Un peu de géopolitique
Tadmor, pour lui donner son nom primitif, est une véritable oasis. La source Efqa abreuve une vaste palmeraie au cœur du désert syrien, à mi-chemin entre l’oasis de Damas et la plaine de l’Euphrate. Cette situation privilégiée en fit une étape majeure pour les caravanes dès le IIe millénaire avant notre ère, mais le commerce y prit une tout autre dimension après la dissolution progressive de l’empire séleucide, quand le puissant Etat des Parthes fit renaître l’empire perse de ses cendres.
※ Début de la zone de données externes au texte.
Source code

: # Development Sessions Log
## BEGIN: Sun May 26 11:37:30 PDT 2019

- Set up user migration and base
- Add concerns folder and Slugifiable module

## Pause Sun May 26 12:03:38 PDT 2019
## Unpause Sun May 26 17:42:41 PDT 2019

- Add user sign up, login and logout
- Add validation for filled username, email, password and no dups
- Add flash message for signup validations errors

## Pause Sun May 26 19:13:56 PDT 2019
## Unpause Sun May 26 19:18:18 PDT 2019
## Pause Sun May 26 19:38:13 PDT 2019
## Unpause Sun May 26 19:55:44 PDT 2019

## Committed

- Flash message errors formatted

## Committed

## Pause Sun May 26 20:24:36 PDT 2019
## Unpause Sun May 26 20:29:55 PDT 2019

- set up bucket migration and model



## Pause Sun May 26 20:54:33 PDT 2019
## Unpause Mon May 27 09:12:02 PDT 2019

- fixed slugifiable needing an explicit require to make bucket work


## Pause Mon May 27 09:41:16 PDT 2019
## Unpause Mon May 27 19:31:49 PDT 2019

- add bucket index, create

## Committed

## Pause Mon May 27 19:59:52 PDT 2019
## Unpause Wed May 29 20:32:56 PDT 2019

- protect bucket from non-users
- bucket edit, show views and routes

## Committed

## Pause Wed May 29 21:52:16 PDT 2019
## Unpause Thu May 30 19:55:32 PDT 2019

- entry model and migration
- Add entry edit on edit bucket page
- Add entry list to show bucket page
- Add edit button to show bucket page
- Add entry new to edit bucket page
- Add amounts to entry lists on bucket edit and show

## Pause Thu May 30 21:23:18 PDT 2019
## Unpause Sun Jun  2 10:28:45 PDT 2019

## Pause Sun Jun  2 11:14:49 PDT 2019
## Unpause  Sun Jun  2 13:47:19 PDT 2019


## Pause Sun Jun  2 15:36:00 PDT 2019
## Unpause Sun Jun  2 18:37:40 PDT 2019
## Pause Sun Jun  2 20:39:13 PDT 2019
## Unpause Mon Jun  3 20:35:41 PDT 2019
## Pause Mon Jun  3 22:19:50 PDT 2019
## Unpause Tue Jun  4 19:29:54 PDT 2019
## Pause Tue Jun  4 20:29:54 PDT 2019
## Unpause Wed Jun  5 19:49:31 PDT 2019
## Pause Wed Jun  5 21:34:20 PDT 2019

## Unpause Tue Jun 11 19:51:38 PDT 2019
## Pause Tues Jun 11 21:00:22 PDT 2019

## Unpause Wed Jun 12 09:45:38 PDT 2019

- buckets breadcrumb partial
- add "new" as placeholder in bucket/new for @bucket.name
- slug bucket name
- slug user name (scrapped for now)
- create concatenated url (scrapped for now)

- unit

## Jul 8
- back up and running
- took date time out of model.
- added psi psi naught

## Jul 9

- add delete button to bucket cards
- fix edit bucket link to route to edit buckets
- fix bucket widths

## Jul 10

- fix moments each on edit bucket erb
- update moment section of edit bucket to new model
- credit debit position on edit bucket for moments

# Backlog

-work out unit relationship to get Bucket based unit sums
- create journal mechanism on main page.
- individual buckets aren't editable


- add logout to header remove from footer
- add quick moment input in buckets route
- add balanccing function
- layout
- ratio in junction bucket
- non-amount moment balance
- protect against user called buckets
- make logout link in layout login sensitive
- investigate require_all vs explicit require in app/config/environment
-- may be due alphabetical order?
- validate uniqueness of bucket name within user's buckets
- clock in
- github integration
Pour les Romains, la Perse était, en Orient, l’Ennemi ! Mais, au fil du temps, l’aristocratie romaine était devenue friande d’épices exotiques – le poivre et la cardamome en particulier – puis des évanescents tissus de soie qui provenaient d’Inde. Comme il n’était pas question de traiter avec l’ennemi, surtout après l’infamante défaite de Crassus à la bataille de Carrhes en 53 av. J.-C., ce furent les Palmyréniens qui servirent d’intermédiaires. Dotés d’une armée redoutée pour l’extrême habileté de ses archets, Palmyre faisait office, pour les Romains, d’état-tampon, évitant les escarmouches continuelles avec les Perses sur la frontière de l’Euphrate.

Un fulgurant essor
L’annexion par les Romains en 106 du royaume nabatéen de Pétra débarrassait Palmyre de son principal concurrent et la cité connut une prospérité sans précédant. Une extraordinaire voie à colonnade formait l’axe principal de la ville, son cardo, orné au croisement avec le decumanus d’un imposant tétrapyle. Sur le forum, cœur des affaires et de la vie politique, les chapiteaux des colonnes s’ornaient de statues d’airain représentant les riches marchands qui avaient, par leurs dons, contribué à embellir la ville. A côté du “ sénat “, théâtre, thermes, nymphée donnaient à Palmyre l’aspect d’une somptueuse ville romaine saupoudrée d’une exubérance toute orientale. Les splendides villas à atrium, de type romain, se multipliaient tandis que, pour répondre au cosmopolitisme des marchands, étaient édifiés de riches temples dédiés à toutes leurs divinités : Allath, Nabu, Baal-Shamin... A l’extérieur de l’enceinte de la ville, se dressait, et se dresse toujours, le temple de Bel qui peut rivaliser par ses dimensions avec celui de Baalbek. Les riches palmyréniens firent enfin édifier de curieux tombeaux-tours dont les statues funéraires, d’une grâce et d’un réalisme émouvants, sont l’une des plus belles expressions de l’art palmyrénien.

Zénobie
Après l’assassinat du roi de Palmyre, Odeinat, dont elle fut peut-être l’instigatrice, sa veuve, Zénobie, assura la régence. Belle, raffinée, cultivée – elle fut disciple de Longin – polyglotte, ambitieuse et forte de la richesse de son royaume, elle osa défier l’Empire romain en proie alors à des convulsions internes. Lançant ses troupes à la conquête de l’Anatolie jusqu’au Bosphore, de la côte levantine puis du delta du Nil, elle eut la présomption de prendre le titre de Septimia Zenobia Augustia ! ce fut une provocation de trop et l’empereur en personne, à la tête de ses légions, vint remettre au pas le turbulent royaume : Zénobie fut l’attraction majeure du triomphe d’Aurélien à Rome en 274... et l’histoire de Palmyre ne fut plus ensuite que celle d’un lent déclin.